And why are the following "irrelevant"?
- A job
- Housing
- Food
- Transportation, vehicles, roads
- Medical care
- Education
- Govt support
Because government is not supposed to be the Omni-nanny, so it shouldn't matter to your paycheck how your next-door neighbor puts food on his table or where he immigrated from, or is a citizen. That is, there should be no tax-effects or other economic effects on you (positive or negative) if XYZ Corp. hires your high-school buddy or someone from overseas. The big idea of the market economy is that XYZ Corp, looking out for its own P/L, will be highly motivated to hire the best candidate they can. And if their company is staffed with the actually best candidates, they can produce better products at a lower price than otherwise. Which is a net benefit to all Americans. And when you multiply that across hundreds of thousands of business across the US, you get enormous benefits -- this is the libertarian principle of prosperity through freedom.
I was unaware that immigration policy was determined by people who hire other people. And you mention American company, why not American worker?
What's the difference? Are we going full-Marxist now?

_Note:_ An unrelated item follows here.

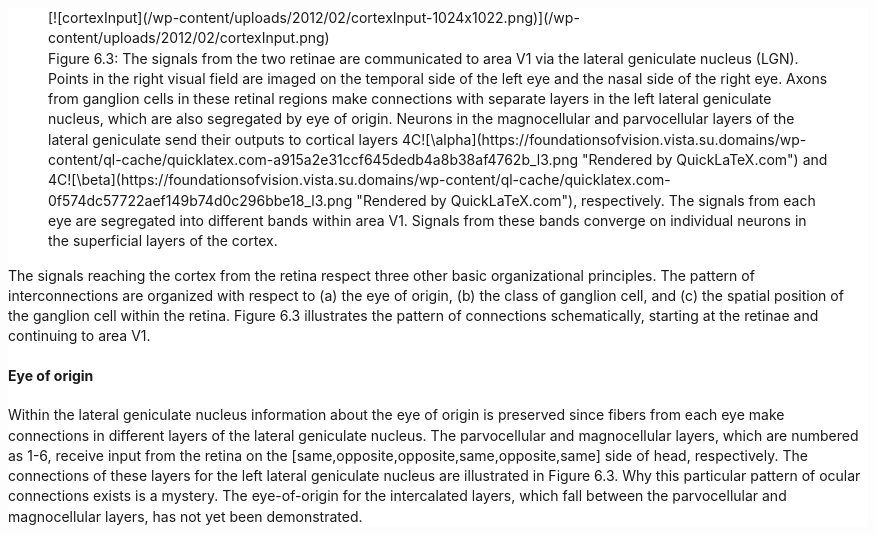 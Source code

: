 <div class="wp-block-image"><figure class="aligncenter">[![cortexInput](/wp-content/uploads/2012/02/cortexInput-1024x1022.png)](/wp-content/uploads/2012/02/cortexInput.png)<figcaption class="wp-element-caption">Figure 6.3: The signals from the two retinae are communicated to area V1 via the lateral geniculate nucleus (LGN). Points in the right visual field are imaged on the temporal side of the left eye and the nasal side of the right eye. Axons from ganglion cells in these retinal regions make connections with separate layers in the left lateral geniculate nucleus, which are also segregated by eye of origin. Neurons in the magnocellular and parvocellular layers of the lateral geniculate send their outputs to cortical layers 4C![\alpha](https://foundationsofvision.vista.su.domains/wp-content/ql-cache/quicklatex.com-a915a2e31ccf645dedb4a8b38af4762b_l3.png "Rendered by QuickLaTeX.com") and 4C![\beta](https://foundationsofvision.vista.su.domains/wp-content/ql-cache/quicklatex.com-0f574dc57722aef149b74d0c296bbe18_l3.png "Rendered by QuickLaTeX.com"), respectively. The signals from each eye are segregated into different bands within area V1. Signals from these bands converge on individual neurons in the superficial layers of the cortex.</figcaption></figure></div>The signals reaching the cortex from the retina respect three other basic organizational principles. The pattern of interconnections are organized with respect to (a) the eye of origin, (b) the class of ganglion cell, and (c) the spatial position of the ganglion cell within the retina. Figure 6.3 illustrates the pattern of connections schematically, starting at the retinae and continuing to area V1.

#### Eye of origin

Within the lateral geniculate nucleus information about the eye of origin is preserved since fibers from each eye make connections in different layers of the lateral geniculate nucleus. The parvocellular and magnocellular layers, which are numbered as 1-6, receive input from the retina on the \[same,opposite,opposite,same,opposite,same\] side of head, respectively. The connections of these layers for the left lateral geniculate nucleus are illustrated in Figure 6.3. Why this particular pattern of ocular connections exists is a mystery. The eye-of-origin for the intercalated layers, which fall between the parvocellular and magnocellular layers, has not yet been demonstrated.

If it benefits American companies, it benefits American workers and, in fact, all American citizens. That is because market effects naturally spread. When the price of butter goes down, it goes down for everybody. That's a universal pay-raise. So yes, if XYZ Butter Corp. can cut their costs by hiring the best and brightest minds from overseas, we (American citizens) should be happy to see them do that.
As far as economic theory goes, isn't the market supposed to adjust? If there is a demand, a need, a shortage of something, won't the invisible hand cure that?
You're reversing cart-and-horse. The market is
always arbitraging
everything (in sufficiently thick markets) but it's not a magic salve that can heal economic devastation wrought by the government. That's how the Democrats think of the market. "This government program is an economic catastrophe but that's OK, the market will fix it." Doesn't work like that. The market is a giant Truth Machine. It just shows you the reality of what you're actually doing, no matter how much denialism you try to live in. That's why eggs are $14/dozen in California despite supposedly living in "the greatest economy in American history".
Won't more students go into STEM, and get college degrees, if there is a need for them? Won't some people retrain and move into the field? If so, then American workers could and should fill the void.
Sure, but you're not understanding my point. I'm saying "let the market decide (not government bureaucrats)" and this will result in the ideal amount of economic immigration. This is the same issue with other forms of importing. Can America grow herbs and spices? Sure, we can grow herbs and spices. But can America grow as much herbs and spices as India, in such high volume and quality? Probably not, at least, not without using very expensive, space-age technology. So, instead of growing herbs and spices (inefficient), we grow corn. Can India grow as much corn as the US at such volume and quality? Not even close. So what happens is that our corn farmers sell their corn to India, and our spice-sellers import spices from India. That's called specialization, in this case, specialization based on natural resources.
The labor market is no different. Silicon Valley really is unlike other parts of the US... the "high-tech know-how" concentrated there is on another level.
Everybody knows their craft, to one degree or another. Lots of countries around the world want to compete with Silicon Valley and that's fine, but they'll never really be able to replicate it because the depth of experience there is already generational. But just because India grows the most spices doesn't mean there are no boutique spice-growers in the US; and just because the US is the biggest corn-grower doesn't mean that Indians can't grow corn locally. So, while the economy responds to scale, scale is not the only factor. The word "diversity" is so overused as to be meaningless but the idea would be like the ecological variety in a jungle. Certain species thrive in certain parts of the jungle, other species in other parts. But throughout, there is an enormous mixture of all the living things in the jungle, constantly interacting with one another. That is what the economy is like and the only thing that national governments can do to "change" things is either construct delusion-bubbles and live in denialism, or go scorched-earth and burn down patches of the jungle. They are wholly unable to do the thing they pretend to be able to do... to wave their magic legislation wand and somehow reconstitute the jungle as though it were an English shrub-garden. There are a million reasons why an American company might benefit from hiring someone from overseas and, if they really will benefit from that (and there are no shenanigans going on), then they are and ought to be free under the Constitution to do so. That's the American brand and we've somehow forgotten it:
FREEDOM.
The "great shortage", due to the Y2K crisis, was an emergency that created a great demand for programmers. The government expanded their H1B program to fill that temporary emergency in the late 90s. It has been almost 30 years since then. Is the emergency over? Does it take the market longer than 30 years to adjust?
Or, is this a case of "there is nothing as permanent as a government program"?
Just another example of political shenanigans and delusional thinking. Of course there is no sense in "importing programmers" for Y2K. It was just a political stunt, among countless other stunts.